Lines from the line with "Import support|New Feature|" to the line with "scene is merged|Bug|" in the entries below, and only those, must be output exactly, with both ends included.

____

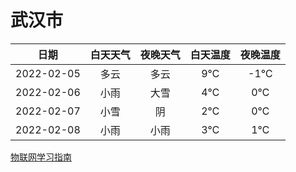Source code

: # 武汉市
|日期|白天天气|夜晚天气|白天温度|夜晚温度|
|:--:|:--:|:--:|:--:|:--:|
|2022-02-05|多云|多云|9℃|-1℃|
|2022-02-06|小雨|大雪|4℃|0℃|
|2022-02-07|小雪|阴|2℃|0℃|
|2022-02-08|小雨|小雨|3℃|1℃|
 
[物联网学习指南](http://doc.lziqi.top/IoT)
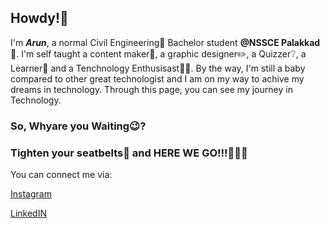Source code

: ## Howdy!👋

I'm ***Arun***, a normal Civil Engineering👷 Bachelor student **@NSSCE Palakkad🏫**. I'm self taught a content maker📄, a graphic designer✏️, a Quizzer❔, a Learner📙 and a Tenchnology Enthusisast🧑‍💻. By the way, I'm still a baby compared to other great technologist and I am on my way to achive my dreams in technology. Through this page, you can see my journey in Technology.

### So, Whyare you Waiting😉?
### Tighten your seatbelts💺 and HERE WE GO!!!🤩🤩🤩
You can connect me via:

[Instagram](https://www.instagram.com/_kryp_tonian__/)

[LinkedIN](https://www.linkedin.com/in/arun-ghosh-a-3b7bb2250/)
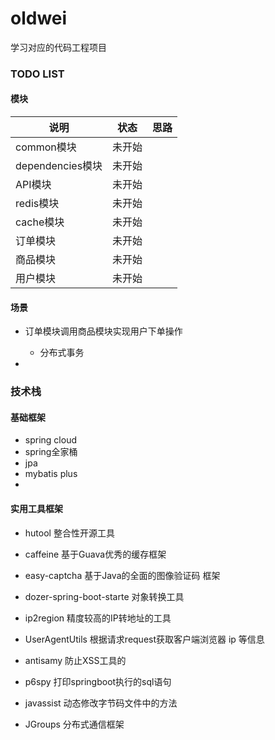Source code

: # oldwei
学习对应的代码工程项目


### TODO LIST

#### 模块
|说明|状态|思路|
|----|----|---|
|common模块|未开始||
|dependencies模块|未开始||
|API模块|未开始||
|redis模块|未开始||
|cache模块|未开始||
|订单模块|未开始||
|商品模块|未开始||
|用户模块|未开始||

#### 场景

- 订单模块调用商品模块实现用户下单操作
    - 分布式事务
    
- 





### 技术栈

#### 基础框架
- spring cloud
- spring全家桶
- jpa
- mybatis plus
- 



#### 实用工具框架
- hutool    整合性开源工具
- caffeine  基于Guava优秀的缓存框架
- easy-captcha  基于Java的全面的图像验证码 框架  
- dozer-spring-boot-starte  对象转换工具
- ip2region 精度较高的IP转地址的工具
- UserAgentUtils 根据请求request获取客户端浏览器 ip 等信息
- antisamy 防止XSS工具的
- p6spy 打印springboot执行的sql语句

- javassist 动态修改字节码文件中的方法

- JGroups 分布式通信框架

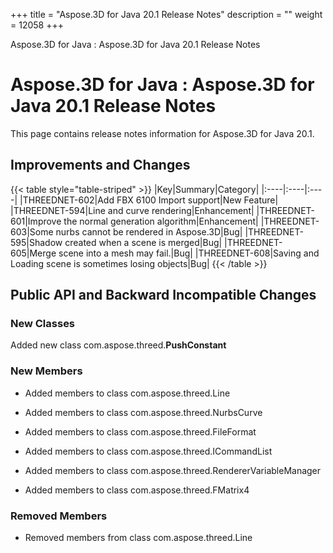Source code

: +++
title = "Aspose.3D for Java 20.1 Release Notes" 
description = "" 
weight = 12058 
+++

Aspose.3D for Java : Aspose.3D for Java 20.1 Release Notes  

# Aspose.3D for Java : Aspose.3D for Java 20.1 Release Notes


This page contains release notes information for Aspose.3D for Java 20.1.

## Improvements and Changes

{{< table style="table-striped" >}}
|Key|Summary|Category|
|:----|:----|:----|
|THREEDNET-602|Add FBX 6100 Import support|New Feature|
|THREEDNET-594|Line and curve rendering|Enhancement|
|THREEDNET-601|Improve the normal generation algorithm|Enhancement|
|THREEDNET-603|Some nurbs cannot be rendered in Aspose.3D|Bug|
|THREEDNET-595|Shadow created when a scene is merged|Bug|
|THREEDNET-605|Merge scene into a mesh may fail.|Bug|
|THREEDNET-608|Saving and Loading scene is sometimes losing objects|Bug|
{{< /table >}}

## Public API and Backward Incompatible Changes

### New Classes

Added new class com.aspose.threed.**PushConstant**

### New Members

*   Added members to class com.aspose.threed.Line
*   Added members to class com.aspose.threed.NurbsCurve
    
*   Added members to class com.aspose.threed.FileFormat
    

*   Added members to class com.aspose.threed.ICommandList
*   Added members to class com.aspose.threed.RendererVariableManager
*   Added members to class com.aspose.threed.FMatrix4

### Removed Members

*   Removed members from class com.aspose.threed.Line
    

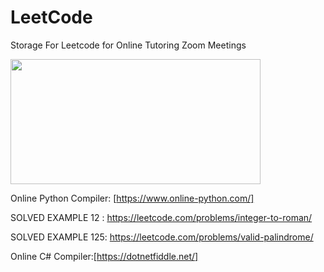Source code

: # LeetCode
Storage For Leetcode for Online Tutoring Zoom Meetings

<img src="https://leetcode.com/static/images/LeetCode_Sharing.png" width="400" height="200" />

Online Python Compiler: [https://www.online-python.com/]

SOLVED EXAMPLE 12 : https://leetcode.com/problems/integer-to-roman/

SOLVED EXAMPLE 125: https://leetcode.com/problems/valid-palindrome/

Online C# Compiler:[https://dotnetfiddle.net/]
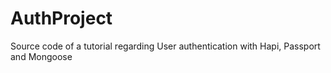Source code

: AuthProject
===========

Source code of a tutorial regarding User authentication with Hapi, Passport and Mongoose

____

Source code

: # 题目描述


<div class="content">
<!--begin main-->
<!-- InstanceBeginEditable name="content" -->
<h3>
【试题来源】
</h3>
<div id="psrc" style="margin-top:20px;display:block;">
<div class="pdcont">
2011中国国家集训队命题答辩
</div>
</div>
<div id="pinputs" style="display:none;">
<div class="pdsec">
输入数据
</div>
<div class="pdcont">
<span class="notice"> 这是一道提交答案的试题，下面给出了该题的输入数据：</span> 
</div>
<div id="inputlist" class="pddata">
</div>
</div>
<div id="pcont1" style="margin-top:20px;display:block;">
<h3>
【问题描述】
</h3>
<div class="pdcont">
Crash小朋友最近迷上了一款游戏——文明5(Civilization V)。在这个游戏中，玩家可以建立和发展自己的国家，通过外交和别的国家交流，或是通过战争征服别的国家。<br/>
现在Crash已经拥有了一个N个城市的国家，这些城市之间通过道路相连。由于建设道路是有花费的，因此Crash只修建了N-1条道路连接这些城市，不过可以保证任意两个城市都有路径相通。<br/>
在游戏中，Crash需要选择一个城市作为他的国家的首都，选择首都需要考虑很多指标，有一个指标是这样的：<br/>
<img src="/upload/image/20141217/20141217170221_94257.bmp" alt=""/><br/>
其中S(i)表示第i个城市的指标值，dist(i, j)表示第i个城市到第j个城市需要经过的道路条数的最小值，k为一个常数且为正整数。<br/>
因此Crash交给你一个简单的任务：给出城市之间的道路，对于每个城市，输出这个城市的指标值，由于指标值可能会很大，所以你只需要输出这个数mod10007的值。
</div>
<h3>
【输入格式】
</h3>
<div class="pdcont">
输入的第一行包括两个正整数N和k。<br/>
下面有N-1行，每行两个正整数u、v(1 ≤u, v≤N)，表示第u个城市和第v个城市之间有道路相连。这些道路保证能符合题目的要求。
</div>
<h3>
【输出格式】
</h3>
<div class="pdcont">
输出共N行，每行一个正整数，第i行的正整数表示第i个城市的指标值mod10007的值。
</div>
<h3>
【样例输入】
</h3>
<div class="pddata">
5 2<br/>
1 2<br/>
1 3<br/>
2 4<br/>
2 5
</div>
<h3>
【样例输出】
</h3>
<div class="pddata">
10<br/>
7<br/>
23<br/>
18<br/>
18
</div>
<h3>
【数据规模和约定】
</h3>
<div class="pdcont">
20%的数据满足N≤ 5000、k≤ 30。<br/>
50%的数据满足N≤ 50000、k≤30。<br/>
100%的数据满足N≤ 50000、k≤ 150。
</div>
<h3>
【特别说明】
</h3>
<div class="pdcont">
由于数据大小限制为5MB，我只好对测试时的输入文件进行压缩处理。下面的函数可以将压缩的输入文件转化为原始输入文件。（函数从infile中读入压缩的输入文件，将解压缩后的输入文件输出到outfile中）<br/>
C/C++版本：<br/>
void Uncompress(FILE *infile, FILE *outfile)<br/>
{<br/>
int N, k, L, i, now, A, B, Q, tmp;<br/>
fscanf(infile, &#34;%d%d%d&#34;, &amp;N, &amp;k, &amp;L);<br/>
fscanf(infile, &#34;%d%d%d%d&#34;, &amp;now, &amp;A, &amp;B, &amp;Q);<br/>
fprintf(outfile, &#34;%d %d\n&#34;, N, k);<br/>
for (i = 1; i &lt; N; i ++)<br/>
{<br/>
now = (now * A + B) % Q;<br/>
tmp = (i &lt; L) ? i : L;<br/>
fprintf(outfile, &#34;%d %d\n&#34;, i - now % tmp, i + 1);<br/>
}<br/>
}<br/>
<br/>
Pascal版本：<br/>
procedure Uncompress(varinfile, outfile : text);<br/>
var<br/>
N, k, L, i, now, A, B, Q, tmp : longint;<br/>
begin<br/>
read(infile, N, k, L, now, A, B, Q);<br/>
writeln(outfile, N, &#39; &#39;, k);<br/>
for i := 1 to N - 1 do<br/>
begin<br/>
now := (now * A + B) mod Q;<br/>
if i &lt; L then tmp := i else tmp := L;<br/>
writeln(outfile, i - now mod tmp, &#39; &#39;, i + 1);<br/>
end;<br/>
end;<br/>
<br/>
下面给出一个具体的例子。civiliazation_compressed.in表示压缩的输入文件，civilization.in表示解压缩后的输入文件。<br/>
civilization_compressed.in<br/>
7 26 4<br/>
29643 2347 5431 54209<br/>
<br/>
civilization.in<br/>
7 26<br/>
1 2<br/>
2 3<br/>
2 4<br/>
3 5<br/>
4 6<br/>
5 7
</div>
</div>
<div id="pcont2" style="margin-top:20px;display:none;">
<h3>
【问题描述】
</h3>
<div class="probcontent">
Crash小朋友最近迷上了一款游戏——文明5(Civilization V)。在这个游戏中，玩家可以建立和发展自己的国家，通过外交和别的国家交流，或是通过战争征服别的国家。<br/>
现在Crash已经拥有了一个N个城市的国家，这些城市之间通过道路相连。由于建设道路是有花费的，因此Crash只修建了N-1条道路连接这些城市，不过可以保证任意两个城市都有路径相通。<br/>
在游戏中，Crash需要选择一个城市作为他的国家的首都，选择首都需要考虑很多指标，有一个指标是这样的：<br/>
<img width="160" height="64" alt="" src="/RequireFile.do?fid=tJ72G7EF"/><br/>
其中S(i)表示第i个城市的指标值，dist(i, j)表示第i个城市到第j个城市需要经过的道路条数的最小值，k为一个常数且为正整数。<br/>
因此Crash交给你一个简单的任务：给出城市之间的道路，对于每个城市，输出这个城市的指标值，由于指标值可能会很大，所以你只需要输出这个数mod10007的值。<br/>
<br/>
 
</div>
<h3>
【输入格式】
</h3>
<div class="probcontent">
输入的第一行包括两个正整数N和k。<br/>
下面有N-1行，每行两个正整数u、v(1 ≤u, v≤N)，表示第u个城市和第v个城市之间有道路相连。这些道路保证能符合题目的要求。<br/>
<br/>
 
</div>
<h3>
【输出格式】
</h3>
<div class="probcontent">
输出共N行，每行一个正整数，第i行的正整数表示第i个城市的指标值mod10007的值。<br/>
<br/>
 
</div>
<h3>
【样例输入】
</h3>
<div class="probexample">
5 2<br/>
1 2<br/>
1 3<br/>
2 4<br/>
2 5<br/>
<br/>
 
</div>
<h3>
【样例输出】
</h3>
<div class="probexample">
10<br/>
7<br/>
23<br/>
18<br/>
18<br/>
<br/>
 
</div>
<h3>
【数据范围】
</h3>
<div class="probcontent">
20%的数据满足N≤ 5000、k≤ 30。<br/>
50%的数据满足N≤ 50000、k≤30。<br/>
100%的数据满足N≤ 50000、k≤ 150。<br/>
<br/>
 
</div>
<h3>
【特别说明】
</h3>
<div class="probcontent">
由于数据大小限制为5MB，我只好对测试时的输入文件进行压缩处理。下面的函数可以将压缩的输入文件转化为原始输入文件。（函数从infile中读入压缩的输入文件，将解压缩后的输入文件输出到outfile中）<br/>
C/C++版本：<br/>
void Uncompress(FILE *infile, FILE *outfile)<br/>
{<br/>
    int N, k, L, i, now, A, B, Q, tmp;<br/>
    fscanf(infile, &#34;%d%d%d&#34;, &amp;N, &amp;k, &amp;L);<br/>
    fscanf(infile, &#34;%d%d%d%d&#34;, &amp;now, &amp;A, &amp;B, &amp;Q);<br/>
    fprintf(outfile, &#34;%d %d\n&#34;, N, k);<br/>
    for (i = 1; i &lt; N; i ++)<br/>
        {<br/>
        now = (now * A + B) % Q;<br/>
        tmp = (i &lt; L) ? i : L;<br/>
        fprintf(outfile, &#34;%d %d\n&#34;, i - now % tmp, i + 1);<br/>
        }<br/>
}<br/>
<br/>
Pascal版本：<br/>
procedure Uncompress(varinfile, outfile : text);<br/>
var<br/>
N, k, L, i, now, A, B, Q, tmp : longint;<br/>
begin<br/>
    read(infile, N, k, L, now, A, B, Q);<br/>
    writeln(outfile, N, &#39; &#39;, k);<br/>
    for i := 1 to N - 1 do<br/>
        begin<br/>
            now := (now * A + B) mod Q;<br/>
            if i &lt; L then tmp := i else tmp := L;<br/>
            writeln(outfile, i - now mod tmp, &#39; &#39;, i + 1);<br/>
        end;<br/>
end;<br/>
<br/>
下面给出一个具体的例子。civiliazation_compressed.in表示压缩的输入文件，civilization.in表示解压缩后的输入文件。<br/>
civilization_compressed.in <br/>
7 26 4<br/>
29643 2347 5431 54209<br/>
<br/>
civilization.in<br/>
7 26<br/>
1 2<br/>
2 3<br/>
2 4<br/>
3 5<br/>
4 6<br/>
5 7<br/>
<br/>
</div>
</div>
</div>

____

* Response to the task:
|THREEDNET-602|Add FBX 6100 Import support|New Feature|
|THREEDNET-594|Line and curve rendering|Enhancement|
|THREEDNET-601|Improve the normal generation algorithm|Enhancement|
|THREEDNET-603|Some nurbs cannot be rendered in Aspose.3D|Bug|
|THREEDNET-595|Shadow created when a scene is merged|Bug|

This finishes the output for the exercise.